• [WHAT TO PRODUCE]: All lines from the one containing "with 10+ interns" to the end of the data below are to be returned exactly, both ends included, with nothing added.

[Extracted records]
-*-
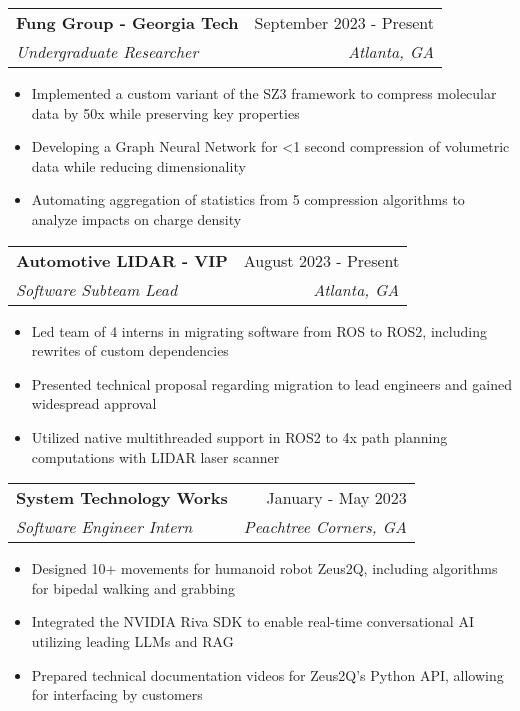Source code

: \documentclass[letterpaper,11pt]{article}
\makeatletter
\newcommand{\resumeItem}[1]{
  \item\small{
    {#1 \vspace{-2pt}}
  }
}
\newcommand{\resumeSubheading}[4]{%
\vspace{-1pt}%
  \item
    \begin{tabular*}{0.97\textwidth}{l@{\extracolsep{\fill}}r}
      \textbf{#1} & #2 \\
      \textit{\small#3} & \textit{\small #4} \\

    \end{tabular*}%
  \vspace{-9pt}
}
\newcommand{\resumeItemListStart}{\begin{itemize}}
\newcommand{\resumeItemListEnd}{\end{itemize}\vspace{-5pt}}
\makeatother
\begin{document}
			\resumeSubheading
			{Fung Group - Georgia Tech}{September 2023 - Present}
			{Undergraduate Researcher}{Atlanta, GA}
			\resumeItemListStart
				\resumeItem{Implemented a custom variant of the SZ3 framework to compress molecular data by 50x while preserving key properties}
				\resumeItem{Developing a Graph Neural Network for \textless 1 second compression of volumetric data while reducing dimensionality}
				\resumeItem{Automating aggregation of statistics from 5 compression algorithms to analyze impacts on charge density}
			\resumeItemListEnd

			\resumeSubheading
			{Automotive LIDAR - VIP}{August 2023 - Present}
			{Software Subteam Lead}{Atlanta, GA}
			\resumeItemListStart
				\resumeItem{Led team of 4 interns in migrating software from ROS to ROS2, including rewrites of custom dependencies}
				\resumeItem{Presented technical proposal regarding migration to lead engineers and gained widespread approval}
				\resumeItem{Utilized native multithreaded support in ROS2 to 4x path planning computations with LIDAR laser scanner}
			\resumeItemListEnd

			\resumeSubheading
			{System Technology Works}{January - May 2023}
			{Software Engineer Intern}{Peachtree Corners, GA}
			\resumeItemListStart
				\resumeItem{Designed 10+ movements for humanoid robot Zeus2Q, including algorithms for bipedal walking and grabbing}
				\resumeItem{Integrated the NVIDIA Riva SDK to enable real-time conversational AI utilizing leading LLMs and RAG}
				\resumeItem{Prepared technical documentation videos for Zeus2Q's Python API, allowing for interfacing by customers}
			\resumeItemListEnd

			\begin{comment}
			\resumeSubheading
			{Meta \& Major League Hacking}{June 2024 - Present}
			{Production Engineer Intern}{}
			\resumeItemListStart
				\resumeItem{Developing real-world projects utilizing relevant SRE skills with mentorship from Meta engineers}
				\resumeItem{Enrolled in a 12-week hands-on curriculum covering key DevOps concepts, augmented by events led by industry experts}
				\resumeItem{Working with 10+ interns to create a thoroughly developed portfolio utilizing industry best practices and services}
			\resumeItemListEnd
			\end{comment}


\end{document}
-*-
• [TASK OUTPUT]:
				\resumeItem{Working with 10+ interns to create a thoroughly developed portfolio utilizing industry best practices and services}
			\resumeItemListEnd
			\end{comment}


\end{document}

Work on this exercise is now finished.